**WHAT YOU ARE ASKED TO DO:**
Nothing but the lines holding the string "most" should appear in the answer. Copy them from the entries.

========================

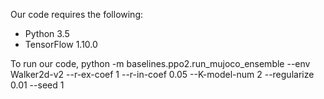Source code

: Our code requires the following:
- Python 3.5
- TensorFlow 1.10.0


To run our code, 
python -m baselines.ppo2.run_mujoco_ensemble --env Walker2d-v2 --r-ex-coef 1 --r-in-coef 0.05 --K-model-num 2 --regularize 0.01 --seed 1
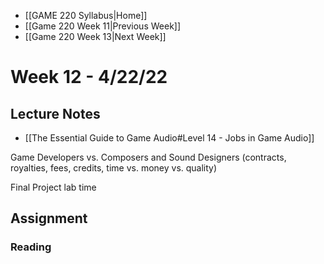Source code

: - [[GAME 220 Syllabus|Home]]
- [[Game 220 Week 11|Previous Week]]
- [[Game 220 Week 13|Next Week]]

# Week 12 - 4/22/22

## Lecture Notes
- [[The Essential Guide to Game Audio#Level 14 - Jobs in Game Audio]]

Game Developers vs. Composers and Sound Designers (contracts, royalties, fees, credits, time vs. money vs. quality)

Final Project lab time

## Assignment
### Reading
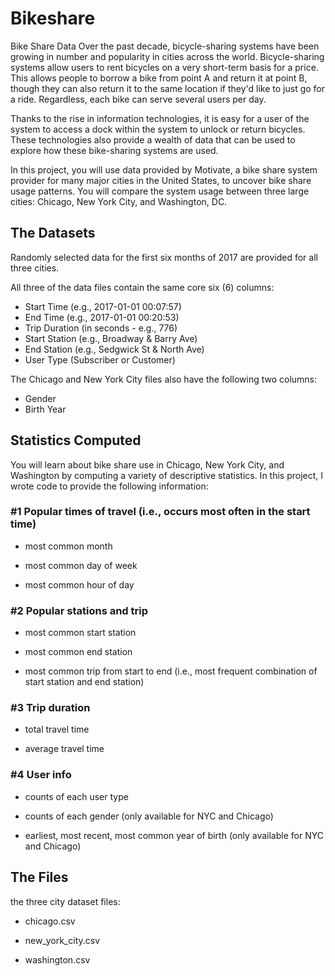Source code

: # Bikeshare
Bike Share Data
Over the past decade, bicycle-sharing systems have been growing in number and popularity in cities across the world. Bicycle-sharing systems allow users to rent bicycles on a very short-term basis for a price. This allows people to borrow a bike from point A and return it at point B, though they can also return it to the same location if they'd like to just go for a ride. Regardless, each bike can serve several users per day.

Thanks to the rise in information technologies, it is easy for a user of the system to access a dock within the system to unlock or return bicycles. These technologies also provide a wealth of data that can be used to explore how these bike-sharing systems are used.

In this project, you will use data provided by Motivate, a bike share system provider for many major cities in the United States, to uncover bike share usage patterns. You will compare the system usage between three large cities: Chicago, New York City, and Washington, DC.

## The Datasets

Randomly selected data for the first six months of 2017 are provided for all three cities.

All three of the data files contain the same core six (6) columns:

* Start Time (e.g., 2017-01-01 00:07:57)
* End Time (e.g., 2017-01-01 00:20:53)
* Trip Duration (in seconds - e.g., 776)
* Start Station (e.g., Broadway & Barry Ave)
* End Station (e.g., Sedgwick St & North Ave)
* User Type (Subscriber or Customer)

The Chicago and New York City files also have the following two columns:

* Gender
* Birth Year

## Statistics Computed
You will learn about bike share use in Chicago, New York City, and Washington by computing a variety of descriptive statistics. In this project, I wrote code to provide the following information:

### #1 Popular times of travel (i.e., occurs most often in the start time)

* most common month

* most common day of week

* most common hour of day

### #2 Popular stations and trip

* most common start station

* most common end station

* most common trip from start to end (i.e., most frequent combination of start station and end station)

### #3 Trip duration

* total travel time

* average travel time

### #4 User info

* counts of each user type

* counts of each gender (only available for NYC and Chicago)

* earliest, most recent, most common year of birth (only available for NYC and Chicago)

## The Files
the three city dataset files:

* chicago.csv

* new_york_city.csv

* washington.csv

========================

**SOLUTION TO THE PROBLEM:**
### #1 Popular times of travel (i.e., occurs most often in the start time)
* most common month
* most common day of week
* most common hour of day
* most common start station
* most common end station
* most common trip from start to end (i.e., most frequent combination of start station and end station)
* earliest, most recent, most common year of birth (only available for NYC and Chicago)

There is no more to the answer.